Later the court stated:
"The objection, with this modification, will be sustained: The question of threats which might have been communicated to the defendant, if any, within the last year, may be proved, if such existed. With that modification the objection (of the state) will be sustained."
The defendant's own testimony shows that subsequent to the matters set out in the proffer the deceased courted a younger daughter of the defendant; that the defendant and the deceased sustained friendly relations for a long period of time, and during this intervening period they were intimately associated together as partners in business. Under these circumstances it was not error for the court to exclude this proffered testimony.
Judging this situation from the standpoint of an ordinary father, it would seem that no period of time, however long, would be sufficient to efface from his mind the feelings of resentment caused by such physical abuse of his daughter. But here the proof is conclusive that defendant for a long period of time had condoned or forgotten the shameful abuse of which complaint is made.

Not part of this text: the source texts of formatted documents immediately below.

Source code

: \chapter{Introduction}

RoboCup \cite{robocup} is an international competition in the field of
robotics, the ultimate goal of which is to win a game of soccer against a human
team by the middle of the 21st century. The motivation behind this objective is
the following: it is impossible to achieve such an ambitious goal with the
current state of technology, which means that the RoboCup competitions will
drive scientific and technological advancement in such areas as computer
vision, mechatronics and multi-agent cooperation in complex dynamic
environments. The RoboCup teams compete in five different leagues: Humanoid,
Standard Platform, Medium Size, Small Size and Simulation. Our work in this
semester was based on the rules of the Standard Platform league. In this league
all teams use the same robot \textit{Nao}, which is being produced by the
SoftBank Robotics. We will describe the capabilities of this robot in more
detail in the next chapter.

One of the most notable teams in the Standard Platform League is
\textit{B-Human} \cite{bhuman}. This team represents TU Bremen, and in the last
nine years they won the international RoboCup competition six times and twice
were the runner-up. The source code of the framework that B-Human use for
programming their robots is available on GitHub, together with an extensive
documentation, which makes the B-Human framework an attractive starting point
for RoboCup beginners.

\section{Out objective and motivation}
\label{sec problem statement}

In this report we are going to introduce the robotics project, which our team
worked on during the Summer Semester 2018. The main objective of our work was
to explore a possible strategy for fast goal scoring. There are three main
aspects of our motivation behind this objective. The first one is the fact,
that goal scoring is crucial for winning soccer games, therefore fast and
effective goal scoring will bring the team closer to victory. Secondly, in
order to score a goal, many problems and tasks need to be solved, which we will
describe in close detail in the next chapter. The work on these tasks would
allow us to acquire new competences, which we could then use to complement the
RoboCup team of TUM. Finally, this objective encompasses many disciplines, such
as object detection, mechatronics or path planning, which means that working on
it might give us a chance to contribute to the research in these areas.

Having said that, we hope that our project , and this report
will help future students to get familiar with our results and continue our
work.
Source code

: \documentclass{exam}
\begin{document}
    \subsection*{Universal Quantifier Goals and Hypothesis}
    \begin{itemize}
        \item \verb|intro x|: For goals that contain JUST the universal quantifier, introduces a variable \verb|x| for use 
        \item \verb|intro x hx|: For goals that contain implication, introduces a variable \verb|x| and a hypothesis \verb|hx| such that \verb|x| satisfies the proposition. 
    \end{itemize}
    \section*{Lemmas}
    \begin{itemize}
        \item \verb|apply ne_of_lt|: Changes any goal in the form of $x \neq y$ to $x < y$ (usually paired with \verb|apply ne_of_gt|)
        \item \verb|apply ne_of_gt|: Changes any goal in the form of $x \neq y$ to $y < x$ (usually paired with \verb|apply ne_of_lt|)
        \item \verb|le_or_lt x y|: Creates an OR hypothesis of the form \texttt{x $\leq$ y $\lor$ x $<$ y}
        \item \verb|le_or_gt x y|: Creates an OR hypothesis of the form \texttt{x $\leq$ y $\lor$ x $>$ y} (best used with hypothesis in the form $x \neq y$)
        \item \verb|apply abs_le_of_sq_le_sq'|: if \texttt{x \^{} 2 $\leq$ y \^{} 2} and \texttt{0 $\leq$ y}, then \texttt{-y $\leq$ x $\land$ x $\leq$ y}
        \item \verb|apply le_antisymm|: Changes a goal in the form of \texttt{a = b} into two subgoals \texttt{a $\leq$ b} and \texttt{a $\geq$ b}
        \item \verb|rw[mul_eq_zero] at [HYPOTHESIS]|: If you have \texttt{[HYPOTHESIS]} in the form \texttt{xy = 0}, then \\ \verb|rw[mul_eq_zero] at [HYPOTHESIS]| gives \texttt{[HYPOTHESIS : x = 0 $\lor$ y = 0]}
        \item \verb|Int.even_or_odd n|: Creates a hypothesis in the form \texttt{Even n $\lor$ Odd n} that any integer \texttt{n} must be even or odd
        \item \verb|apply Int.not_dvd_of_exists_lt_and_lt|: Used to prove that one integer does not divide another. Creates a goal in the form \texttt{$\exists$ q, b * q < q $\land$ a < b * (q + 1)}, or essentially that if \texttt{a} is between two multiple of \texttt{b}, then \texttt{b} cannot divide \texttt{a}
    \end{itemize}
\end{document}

Evidence of threats made by the deceased towards the defendant, communicated and uncommunicated, were submitted to the jury, covering a period of 12 months or more next preceding the homicide. Threats made antedating their complete and extended reconciliation were immaterial as affecting either the issue of self-defense or that of insanity.
There being no other errors urged in the brief, the judgment of the trial court is affirmed.
MATSON, P.J., and DOYLE, J., concur.